Background. In Ethiopia, chronic liver disease (CLD) is the 7th leading cause of death, accounting for about 24 deaths per 100000 populations in 2019. Despite its burden, there is a lack of compiled pieces of evidence on CLD in the country. Thus, this systematic review and meta-analysis is intended to provide the pooled estimates of CLD etiologies and mortality rate in CLD patients in Ethiopia. Method. PubMed, Google Scholar, ScienceDirect, institutional repositories, national digital library, and the bibliography of the eligible articles information were the source of data for the present review.
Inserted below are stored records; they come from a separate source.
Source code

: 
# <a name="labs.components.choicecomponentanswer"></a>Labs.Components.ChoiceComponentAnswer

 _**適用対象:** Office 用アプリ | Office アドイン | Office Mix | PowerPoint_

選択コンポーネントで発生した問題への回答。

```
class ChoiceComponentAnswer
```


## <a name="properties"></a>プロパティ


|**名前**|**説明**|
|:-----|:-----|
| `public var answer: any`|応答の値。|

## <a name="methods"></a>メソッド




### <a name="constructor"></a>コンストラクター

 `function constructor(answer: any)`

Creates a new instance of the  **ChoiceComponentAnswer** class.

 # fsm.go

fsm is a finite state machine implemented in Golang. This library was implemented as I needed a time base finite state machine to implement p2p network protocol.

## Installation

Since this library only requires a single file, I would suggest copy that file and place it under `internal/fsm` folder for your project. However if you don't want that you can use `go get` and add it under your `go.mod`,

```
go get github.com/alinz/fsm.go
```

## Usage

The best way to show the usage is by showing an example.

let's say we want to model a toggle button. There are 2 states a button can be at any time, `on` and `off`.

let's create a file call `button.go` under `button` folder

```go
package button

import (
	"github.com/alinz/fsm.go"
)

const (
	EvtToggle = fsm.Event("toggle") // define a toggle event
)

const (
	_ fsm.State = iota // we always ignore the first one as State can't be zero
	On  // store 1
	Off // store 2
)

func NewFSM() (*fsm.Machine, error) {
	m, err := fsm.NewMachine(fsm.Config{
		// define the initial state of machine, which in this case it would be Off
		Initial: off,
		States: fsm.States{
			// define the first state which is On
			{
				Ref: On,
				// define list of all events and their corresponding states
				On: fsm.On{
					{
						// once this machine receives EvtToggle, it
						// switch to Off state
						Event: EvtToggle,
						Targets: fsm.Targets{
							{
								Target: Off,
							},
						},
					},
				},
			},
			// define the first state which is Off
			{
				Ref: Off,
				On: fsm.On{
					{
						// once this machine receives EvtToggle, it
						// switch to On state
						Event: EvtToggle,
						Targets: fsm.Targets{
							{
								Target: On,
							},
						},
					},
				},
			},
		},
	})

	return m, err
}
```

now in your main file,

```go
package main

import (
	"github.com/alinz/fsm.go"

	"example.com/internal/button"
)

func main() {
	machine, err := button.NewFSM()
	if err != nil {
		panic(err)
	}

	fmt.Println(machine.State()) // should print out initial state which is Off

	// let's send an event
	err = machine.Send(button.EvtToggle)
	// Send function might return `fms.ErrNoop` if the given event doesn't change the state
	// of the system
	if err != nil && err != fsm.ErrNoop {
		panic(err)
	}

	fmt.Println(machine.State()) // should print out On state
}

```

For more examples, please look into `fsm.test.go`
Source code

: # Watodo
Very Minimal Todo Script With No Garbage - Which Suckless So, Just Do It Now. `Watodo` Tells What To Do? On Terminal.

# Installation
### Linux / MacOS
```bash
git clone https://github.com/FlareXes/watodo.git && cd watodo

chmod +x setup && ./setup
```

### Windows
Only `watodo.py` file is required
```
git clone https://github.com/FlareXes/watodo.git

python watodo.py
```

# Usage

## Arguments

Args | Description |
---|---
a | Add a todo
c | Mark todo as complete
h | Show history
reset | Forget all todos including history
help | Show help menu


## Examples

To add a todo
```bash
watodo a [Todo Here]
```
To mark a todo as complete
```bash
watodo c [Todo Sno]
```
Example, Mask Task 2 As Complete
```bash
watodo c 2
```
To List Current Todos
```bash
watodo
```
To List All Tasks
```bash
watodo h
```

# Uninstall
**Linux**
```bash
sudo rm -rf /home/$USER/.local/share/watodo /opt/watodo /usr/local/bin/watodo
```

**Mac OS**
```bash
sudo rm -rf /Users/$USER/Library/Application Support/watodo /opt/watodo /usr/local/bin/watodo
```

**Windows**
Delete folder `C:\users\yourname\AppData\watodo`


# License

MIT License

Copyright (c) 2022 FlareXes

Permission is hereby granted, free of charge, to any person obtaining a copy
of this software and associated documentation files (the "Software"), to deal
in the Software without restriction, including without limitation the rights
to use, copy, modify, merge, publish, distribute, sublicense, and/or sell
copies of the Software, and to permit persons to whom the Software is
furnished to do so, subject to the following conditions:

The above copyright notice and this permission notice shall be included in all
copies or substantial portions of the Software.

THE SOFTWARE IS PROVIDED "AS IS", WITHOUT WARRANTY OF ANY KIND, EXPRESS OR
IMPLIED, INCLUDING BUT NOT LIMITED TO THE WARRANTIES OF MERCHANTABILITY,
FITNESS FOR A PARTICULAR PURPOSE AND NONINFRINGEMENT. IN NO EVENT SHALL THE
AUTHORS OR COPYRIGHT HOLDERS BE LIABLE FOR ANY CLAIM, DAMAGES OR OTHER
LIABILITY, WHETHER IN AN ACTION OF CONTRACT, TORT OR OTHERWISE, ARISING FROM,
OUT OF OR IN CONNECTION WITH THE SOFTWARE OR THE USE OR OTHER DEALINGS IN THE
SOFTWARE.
The keywords “hepatitis, chronic” [Mesh], “end-Stage Liver Disease” [Mesh], “chronic liver disease”, “liver cirrhosis” [Mesh], and “Ethiopia” were used for the searches. Overall, we retrieved 199 records and 12 were included in this review. We used the DerSimonian-Laird random-effects models to perform the meta-analysis. We conducted subgroup and meta-regression analyses to account for the heterogeneity of the estimates. Result. Hepatitis B virus, alcohol, and hepatitis C virus are the three most common etiologies of CLD in Ethiopia accounting for a pooled estimate of 40.0% [95% CI: 29.0, 51.0, I2 = 96.3, p < 0.001 ], 17.0% [95% CI: 9.0, 25.0, I2 = 96.7, p < 0.001 ], and 15.0% [95% CI: 9.0, 21.0, I2 = 95.8, p < 0.001 ], respectively. Unidentified etiology report has a substantial contribution accounting for an estimated pooled proportion of 45% [95% CI: 34.0, 56.0%, Q = 32.08, p < 0.001 , I2 = 87.53] of the CLD cases in the country. On the other hand, the overall hospital mortality rate in CLD patients is 25.0% [95% CI: 2.0, 47.0, I2 = 94.6, p < 0.001 ] in Ethiopia. Conclusion. Hepatitis B virus, hepatitis C virus, and alcohol are the three most common contributors to CLD cases in Ethiopia. The authors warrant routine screening and strengthening of preventive and treatment programs for viral hepatitis B and C, further enhancing the alcohol policy of the country.